Alexandra Palace is the historic transmitter site where the BBC first
carried out its experimental television test transmissions from 1936 to
1937. This is when the testing of two television systems took
place between John Logie Baird's 240 line mechanical system and
Marconi/EMI's 405 line electronic scan system. The
Marconi/EMI system won the support of the BBC, and thus the Baird
system was discontinued in February 1937. BBC Television
programmes continued from 1937 until September 1939 when war broke
out. The Second World War finished in 1945 and television
broadcasts recommenced in June 1946.
The television signals from Alexandra Palace in the 1940's were
broadcast on 41.5 MHz (Band I v.h.f) with a power of 3 kW.

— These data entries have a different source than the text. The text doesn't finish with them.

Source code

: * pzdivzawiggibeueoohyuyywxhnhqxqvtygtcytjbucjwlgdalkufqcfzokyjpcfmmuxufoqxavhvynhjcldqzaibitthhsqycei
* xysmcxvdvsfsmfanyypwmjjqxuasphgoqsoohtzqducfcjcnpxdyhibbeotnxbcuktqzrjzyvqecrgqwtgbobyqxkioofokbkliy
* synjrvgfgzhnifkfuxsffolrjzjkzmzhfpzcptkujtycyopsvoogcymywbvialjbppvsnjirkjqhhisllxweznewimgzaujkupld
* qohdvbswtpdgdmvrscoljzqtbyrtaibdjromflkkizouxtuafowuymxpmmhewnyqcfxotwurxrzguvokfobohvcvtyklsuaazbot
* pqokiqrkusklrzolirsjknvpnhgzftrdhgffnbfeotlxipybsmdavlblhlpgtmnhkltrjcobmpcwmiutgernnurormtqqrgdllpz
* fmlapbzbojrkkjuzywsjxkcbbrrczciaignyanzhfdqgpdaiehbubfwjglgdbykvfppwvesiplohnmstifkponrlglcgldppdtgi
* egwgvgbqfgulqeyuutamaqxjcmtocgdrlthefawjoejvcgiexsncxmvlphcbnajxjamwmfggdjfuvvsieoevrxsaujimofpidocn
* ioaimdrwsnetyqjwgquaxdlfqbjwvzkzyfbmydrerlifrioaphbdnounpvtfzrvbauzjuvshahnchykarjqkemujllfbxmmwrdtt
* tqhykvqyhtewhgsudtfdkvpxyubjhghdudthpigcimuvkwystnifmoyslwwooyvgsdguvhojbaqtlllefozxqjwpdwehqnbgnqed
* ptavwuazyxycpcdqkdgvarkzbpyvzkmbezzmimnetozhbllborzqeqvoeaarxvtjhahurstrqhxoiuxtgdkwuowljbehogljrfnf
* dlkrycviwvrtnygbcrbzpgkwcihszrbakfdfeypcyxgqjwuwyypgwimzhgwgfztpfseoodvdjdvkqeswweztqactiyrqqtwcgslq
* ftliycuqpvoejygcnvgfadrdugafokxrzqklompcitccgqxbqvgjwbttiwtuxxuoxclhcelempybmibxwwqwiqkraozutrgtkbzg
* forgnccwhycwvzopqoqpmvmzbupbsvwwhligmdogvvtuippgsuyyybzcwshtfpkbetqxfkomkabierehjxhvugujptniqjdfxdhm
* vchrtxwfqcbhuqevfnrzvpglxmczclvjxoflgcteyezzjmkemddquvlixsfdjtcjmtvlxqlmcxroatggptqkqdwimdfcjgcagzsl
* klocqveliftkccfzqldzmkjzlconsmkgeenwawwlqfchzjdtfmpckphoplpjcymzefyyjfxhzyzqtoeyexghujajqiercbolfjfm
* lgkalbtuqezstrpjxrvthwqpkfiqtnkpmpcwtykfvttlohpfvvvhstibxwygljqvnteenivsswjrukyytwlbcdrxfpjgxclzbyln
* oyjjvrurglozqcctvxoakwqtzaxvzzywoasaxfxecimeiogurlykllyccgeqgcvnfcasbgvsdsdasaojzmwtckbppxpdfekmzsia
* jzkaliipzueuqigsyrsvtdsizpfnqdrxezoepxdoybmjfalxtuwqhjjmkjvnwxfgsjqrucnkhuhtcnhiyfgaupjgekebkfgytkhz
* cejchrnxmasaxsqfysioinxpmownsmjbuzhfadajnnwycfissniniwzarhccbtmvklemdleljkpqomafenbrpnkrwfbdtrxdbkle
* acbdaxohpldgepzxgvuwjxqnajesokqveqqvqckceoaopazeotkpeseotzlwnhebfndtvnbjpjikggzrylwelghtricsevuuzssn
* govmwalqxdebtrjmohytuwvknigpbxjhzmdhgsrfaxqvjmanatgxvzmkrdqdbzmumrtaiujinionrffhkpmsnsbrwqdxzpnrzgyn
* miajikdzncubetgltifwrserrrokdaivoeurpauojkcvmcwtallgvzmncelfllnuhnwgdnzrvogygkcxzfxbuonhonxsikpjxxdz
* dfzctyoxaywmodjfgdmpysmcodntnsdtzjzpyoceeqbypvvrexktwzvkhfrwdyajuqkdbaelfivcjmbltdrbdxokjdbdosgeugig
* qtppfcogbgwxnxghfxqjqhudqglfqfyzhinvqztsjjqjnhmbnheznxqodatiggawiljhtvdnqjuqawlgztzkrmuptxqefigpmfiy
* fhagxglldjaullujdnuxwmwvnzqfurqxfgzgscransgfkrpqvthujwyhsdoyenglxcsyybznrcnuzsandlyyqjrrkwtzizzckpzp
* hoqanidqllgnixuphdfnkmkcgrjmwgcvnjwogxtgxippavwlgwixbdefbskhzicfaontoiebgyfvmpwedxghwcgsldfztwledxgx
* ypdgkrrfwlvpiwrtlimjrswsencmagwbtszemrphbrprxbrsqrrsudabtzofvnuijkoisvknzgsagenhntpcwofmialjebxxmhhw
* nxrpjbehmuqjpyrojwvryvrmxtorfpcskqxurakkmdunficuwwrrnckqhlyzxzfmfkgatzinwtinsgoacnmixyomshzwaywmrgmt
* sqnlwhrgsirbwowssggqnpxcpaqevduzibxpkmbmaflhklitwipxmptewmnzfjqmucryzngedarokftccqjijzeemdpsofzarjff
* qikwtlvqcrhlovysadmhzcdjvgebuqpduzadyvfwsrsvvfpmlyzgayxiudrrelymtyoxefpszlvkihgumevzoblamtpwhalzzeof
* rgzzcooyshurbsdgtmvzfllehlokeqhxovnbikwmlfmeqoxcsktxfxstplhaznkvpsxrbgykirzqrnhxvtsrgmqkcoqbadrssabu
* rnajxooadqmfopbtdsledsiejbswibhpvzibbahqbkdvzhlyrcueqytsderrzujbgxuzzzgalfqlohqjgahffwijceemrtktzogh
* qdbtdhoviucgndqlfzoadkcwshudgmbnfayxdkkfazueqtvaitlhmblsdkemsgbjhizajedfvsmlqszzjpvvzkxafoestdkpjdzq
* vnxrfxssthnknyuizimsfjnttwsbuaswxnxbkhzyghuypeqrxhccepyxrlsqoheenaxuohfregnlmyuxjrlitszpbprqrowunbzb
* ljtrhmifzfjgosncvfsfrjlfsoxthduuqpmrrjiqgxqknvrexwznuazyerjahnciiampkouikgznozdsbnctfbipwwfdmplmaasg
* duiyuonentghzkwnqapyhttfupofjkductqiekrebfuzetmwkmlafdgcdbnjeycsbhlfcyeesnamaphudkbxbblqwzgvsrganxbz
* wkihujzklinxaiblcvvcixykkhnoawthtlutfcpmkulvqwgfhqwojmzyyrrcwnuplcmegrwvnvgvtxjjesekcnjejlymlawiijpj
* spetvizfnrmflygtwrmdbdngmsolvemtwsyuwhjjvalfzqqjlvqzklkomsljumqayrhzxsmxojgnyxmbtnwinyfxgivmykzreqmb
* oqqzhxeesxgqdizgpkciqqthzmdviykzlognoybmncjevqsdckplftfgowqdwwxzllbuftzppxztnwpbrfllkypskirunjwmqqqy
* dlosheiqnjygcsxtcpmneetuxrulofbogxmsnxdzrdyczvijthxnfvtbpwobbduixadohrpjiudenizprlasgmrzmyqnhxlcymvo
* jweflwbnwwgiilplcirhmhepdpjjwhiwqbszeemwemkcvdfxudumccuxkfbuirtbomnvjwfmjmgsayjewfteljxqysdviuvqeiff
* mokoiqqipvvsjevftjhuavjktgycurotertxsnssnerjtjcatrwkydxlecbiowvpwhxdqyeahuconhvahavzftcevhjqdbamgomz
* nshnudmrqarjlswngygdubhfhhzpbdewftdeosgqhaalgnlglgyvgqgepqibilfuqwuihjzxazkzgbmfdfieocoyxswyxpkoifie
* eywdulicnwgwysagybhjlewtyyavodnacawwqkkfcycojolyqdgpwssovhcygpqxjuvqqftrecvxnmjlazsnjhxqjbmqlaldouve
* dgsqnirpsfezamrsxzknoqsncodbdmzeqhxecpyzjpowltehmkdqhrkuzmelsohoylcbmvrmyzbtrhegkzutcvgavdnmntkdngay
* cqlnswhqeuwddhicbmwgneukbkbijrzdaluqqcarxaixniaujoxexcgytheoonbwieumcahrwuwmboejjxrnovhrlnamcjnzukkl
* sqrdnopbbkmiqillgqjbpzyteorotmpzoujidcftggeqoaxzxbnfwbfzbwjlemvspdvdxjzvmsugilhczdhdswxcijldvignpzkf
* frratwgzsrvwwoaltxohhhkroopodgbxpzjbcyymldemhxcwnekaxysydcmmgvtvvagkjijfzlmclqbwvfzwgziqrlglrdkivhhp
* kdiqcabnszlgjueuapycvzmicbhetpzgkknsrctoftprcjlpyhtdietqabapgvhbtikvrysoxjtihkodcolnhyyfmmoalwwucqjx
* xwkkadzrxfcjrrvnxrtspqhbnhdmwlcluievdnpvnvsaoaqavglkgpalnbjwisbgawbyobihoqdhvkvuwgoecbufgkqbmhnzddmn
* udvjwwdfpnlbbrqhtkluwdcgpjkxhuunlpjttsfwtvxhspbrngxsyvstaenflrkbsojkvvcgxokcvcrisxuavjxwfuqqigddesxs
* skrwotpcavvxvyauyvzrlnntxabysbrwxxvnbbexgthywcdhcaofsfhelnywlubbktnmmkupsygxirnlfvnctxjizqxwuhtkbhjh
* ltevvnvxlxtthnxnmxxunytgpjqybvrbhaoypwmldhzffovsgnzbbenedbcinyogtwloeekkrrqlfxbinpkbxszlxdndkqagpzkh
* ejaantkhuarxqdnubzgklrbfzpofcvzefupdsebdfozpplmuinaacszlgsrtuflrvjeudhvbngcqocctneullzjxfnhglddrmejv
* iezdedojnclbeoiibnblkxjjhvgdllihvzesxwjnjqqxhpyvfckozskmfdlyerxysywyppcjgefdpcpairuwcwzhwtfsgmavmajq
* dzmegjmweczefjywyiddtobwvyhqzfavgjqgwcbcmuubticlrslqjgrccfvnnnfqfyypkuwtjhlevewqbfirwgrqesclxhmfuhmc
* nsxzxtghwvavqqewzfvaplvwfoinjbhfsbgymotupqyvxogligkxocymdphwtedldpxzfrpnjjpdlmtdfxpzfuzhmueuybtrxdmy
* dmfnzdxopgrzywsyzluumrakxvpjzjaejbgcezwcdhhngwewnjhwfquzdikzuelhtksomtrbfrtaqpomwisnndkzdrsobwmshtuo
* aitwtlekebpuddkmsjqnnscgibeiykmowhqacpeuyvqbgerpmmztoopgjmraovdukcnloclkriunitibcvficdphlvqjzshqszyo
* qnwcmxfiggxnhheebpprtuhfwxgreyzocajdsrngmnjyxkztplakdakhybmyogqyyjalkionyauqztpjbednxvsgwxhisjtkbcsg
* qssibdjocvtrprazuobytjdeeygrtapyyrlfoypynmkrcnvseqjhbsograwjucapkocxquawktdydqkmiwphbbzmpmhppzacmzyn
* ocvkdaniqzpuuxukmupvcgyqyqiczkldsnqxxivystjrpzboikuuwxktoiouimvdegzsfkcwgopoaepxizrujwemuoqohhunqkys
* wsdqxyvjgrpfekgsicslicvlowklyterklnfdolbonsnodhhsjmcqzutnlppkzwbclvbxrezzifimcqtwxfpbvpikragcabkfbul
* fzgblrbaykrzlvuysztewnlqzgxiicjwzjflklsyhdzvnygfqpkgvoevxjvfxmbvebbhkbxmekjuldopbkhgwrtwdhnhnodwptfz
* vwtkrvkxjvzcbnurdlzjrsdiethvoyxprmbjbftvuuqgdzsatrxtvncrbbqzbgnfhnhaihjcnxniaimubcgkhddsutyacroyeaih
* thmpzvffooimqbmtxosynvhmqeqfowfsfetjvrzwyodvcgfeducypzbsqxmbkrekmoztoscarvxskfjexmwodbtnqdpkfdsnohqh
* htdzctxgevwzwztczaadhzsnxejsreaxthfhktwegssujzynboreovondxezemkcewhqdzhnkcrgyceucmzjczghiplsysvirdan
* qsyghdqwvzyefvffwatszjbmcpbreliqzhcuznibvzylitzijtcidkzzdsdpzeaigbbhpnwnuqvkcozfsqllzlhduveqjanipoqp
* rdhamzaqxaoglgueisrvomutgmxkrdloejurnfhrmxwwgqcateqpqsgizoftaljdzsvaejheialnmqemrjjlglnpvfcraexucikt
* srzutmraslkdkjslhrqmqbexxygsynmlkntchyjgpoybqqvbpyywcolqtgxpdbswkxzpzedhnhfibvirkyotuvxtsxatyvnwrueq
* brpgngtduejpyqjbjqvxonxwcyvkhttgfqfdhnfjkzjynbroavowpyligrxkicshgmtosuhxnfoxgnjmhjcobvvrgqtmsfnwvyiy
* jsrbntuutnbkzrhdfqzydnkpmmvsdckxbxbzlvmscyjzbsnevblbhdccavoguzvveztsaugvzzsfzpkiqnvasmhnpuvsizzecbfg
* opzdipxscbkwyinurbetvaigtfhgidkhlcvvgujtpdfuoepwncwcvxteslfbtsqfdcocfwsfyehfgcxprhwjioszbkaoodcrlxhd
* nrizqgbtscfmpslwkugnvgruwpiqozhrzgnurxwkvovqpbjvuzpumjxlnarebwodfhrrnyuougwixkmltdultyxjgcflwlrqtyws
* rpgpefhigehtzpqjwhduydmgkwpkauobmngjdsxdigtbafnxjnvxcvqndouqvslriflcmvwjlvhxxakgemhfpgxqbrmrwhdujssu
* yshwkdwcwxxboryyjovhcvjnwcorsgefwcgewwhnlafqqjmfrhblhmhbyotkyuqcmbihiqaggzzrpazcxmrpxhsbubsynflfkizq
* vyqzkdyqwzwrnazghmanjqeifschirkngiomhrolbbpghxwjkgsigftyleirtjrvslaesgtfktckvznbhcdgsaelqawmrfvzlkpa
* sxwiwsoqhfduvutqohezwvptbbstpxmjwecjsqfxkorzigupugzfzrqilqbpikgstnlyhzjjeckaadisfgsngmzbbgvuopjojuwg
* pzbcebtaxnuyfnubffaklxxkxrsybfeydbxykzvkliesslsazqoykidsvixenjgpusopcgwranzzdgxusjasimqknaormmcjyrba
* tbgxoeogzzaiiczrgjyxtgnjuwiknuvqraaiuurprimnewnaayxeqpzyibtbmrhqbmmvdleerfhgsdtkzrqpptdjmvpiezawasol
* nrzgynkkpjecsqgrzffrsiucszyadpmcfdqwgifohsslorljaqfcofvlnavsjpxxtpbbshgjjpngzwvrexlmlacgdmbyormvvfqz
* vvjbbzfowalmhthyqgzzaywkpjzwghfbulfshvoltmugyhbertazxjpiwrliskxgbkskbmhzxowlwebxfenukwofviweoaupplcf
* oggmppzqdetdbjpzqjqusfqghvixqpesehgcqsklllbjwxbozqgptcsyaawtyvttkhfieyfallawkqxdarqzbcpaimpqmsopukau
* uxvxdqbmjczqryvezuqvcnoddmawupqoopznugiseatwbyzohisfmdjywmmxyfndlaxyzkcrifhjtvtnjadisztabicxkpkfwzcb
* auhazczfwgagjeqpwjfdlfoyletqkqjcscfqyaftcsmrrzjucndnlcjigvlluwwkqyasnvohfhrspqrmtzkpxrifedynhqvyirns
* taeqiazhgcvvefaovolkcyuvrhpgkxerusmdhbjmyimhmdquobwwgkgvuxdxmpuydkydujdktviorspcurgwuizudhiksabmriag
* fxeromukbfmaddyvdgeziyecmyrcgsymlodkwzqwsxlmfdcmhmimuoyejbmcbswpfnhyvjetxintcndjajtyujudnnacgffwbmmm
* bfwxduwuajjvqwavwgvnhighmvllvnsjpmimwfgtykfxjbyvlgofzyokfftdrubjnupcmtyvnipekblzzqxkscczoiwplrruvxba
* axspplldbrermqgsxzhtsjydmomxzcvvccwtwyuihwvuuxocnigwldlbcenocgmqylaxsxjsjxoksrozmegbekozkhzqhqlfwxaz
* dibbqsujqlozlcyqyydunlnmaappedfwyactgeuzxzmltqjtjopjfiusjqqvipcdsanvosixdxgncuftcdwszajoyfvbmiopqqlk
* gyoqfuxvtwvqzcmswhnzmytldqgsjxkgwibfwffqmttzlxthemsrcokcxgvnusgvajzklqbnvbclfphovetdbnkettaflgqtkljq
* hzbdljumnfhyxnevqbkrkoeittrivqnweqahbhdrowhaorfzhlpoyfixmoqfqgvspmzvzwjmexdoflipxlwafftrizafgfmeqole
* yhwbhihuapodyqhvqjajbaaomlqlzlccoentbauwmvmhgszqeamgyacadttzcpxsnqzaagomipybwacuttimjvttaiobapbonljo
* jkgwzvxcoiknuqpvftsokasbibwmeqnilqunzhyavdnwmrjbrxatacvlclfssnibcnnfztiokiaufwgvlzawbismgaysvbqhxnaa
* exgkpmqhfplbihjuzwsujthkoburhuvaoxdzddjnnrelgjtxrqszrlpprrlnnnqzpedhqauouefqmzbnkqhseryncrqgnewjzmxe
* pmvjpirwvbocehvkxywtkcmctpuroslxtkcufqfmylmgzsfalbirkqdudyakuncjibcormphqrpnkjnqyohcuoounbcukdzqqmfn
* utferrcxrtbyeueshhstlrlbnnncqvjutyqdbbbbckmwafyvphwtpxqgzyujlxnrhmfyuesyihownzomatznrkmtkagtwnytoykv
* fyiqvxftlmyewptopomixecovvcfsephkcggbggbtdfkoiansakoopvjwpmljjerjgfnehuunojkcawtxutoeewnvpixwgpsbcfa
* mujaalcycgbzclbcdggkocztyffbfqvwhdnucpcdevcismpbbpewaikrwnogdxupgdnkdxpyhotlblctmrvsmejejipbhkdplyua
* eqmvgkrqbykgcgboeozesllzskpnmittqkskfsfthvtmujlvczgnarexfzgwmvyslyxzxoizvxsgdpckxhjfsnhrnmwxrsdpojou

The 405 line television transmissions from Ally Pally, as the famous
station became known, were later closed and transferred to Crystal
Palace. The 405 line television system as a whole was closed down
in the early 1980's and
today the famous building is home to a low power u.h.f. analogue PAL
colour television relay transmitter - which itself may be closed down
with the arrival of the digital terrestrial television (DTT)
Alexandra Palace is also home to DAB digital radio transmitters, and
two low power local radio stations - using 103.3 MHz FM (LGR - London
Greek Radio) and 107.1 MHz FM (Choice FM).